Benden sana son kalan
Bir küçük resim şimdi
Cevap veremez ama

 

                Bu  hafta bir akşam sandıktaki resimler çıktı piyasaya, çevirdik çevirdik baktık, akıllı  telefonlardaki yeni akışta oluşan alışkanlıklarımıza güldük, elimize her aldığımız anlarda resimleri parmaklarımızla dokunmatik ekranmışçasına büyütmeye, netleştirmeye  çalıştık, J

Daha iyi görebilmek için, o anki duyguları yakalayabilmek ve yeniden aynı ana dönebilmek için…

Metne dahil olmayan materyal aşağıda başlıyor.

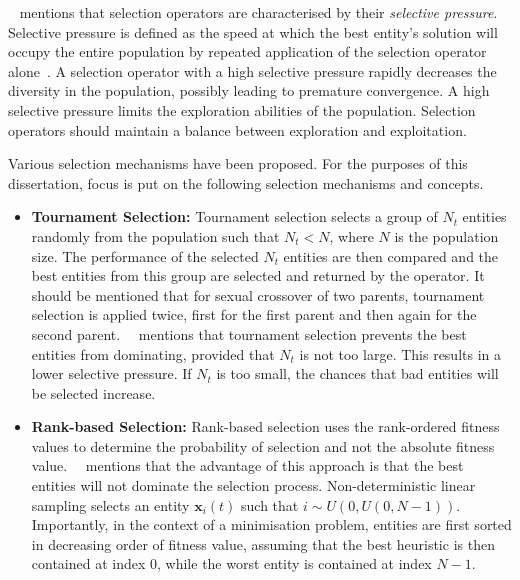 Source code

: {\citeauthor{ref:engelbrecht:2007}~\cite{ref:engelbrecht:2007} mentions that selection operators are characterised by their \textit{selective pressure}. Selective pressure is defined as the speed at which the best entity's solution will occupy the entire population by repeated application of the selection operator alone~\cite{ref:back:1994}. A selection operator with a high selective pressure rapidly decreases the diversity in the population, possibly leading to premature convergence. A high selective pressure limits the exploration abilities of the population. Selection operators should maintain a balance between exploration and exploitation.

Various selection mechanisms have been proposed. For the purposes of this dissertation, focus is put on the following selection mechanisms and concepts.

\begin{itemize}
	\item \textbf{Tournament Selection:} Tournament selection selects a group of $N_{t}$ entities randomly from the population such that $N_{t} < N$, where $N$ is the population size. The performance of the selected $N_{t}$ entities are then compared and the best entities from this group are selected and returned by the operator. It should be mentioned that for sexual crossover of two parents, tournament selection is applied twice, first for the first parent and then again for the second parent.~\citeauthor{ref:engelbrecht:2007}~\cite{ref:engelbrecht:2007} mentions that tournament selection prevents the best entities from dominating, provided that $N_{t}$ is not too large. This results in a lower selective pressure. If $N_{t}$ is too small, the chances that bad entities will be selected increase.

	\item \textbf{Rank-based Selection:} Rank-based selection uses the rank-ordered fitness values to determine the probability of selection and not the absolute fitness value.~\citeauthor{ref:engelbrecht:2007}~\cite{ref:engelbrecht:2007} mentions that the advantage of this approach is that the best entities will not dominate the selection process. Non-deterministic linear sampling selects an entity $\boldsymbol{x}_{i}(t)$ such that $i \sim U(0, U(0, N - 1))$. Importantly, in the context of a minimisation problem, entities are first sorted in decreasing order of fitness value, assuming that the best heuristic is then contained at index 0, while the worst entity is contained at index $N - 1$.


\end{itemize}}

Fark etmeden avuçtan yiten gençliğin tükenişi, yılların akışına tanıklık ile geçen birkaç saat…

Nerelere gittim bir bilseniz nerelere, kah özlemden burnumun direği sızladı, kah gidenlere isyan ettim, hepsi inci gibi ellerimin, avuçlarımın içinde geçen  bir kaç saatten  sonra, dingin bir mutlulukla ve huzurla gerçek Dünya’ya yeni deyim ile an’a  geri döndüm.

Eski resimlere gülümseyerek bakabilmek ve anmak ne büyük mutluluk. Zaman su gibi akıyor olsa da, iz bırakıyor mutlaka.

O güzel birkaç saatten sonra belleğimde, fiziken elimde olmayan bir resim, sürekli gözümün önünde, neden beni hüzünlendirdiğini bilmediğim bir resim ile becelleşiyorum. Yatıyorum, kalkıyorum aklım o resimde.

75-78  arası yıllar, çocukluğum, kıtlı kıymetli el üstünde tutulduğum, çok sevildiğimi zerrelerime kadar hissettiğim çocukluğum. Bir bayram sabahına gidiyor belleğim, anneciğim yapmış yakıştırmış gene, muhtemelen bir iki gecede dikilmiş nefis kıyafetlerim, ve yeni bambi  pabuçlarım. Çok heyecanlıyım, büyükleri ziyaret edeceğiz, babacığım yıkatmış arabamızı, hep olduğu gibi janti, top sakallı, lacivert blazer ceketli,  lacivert-kırmızı ekoseli araba koltuklarımız bile zihnimde. Beyaz bir Renault …  Annem her zamanki gibi güzel, saçlar sarı sandre, etekler mini, incecik ve bakımlı. Çikolatalar tatlılar alınmış, önce anne atalarına, sonra baba atalarına gideceğiz, ziyaretler bitince dönüşte mutlaka babacığım bizi İskender yemeğe götürecek, boğaz köprüsünden geçilecek, araba teybinde Julio İglasias çalacak,  ben Maltepe yakınlarında E5 te Atatürk büstünün olduğu yeri gördükten sonra uyuyakalacağım gene…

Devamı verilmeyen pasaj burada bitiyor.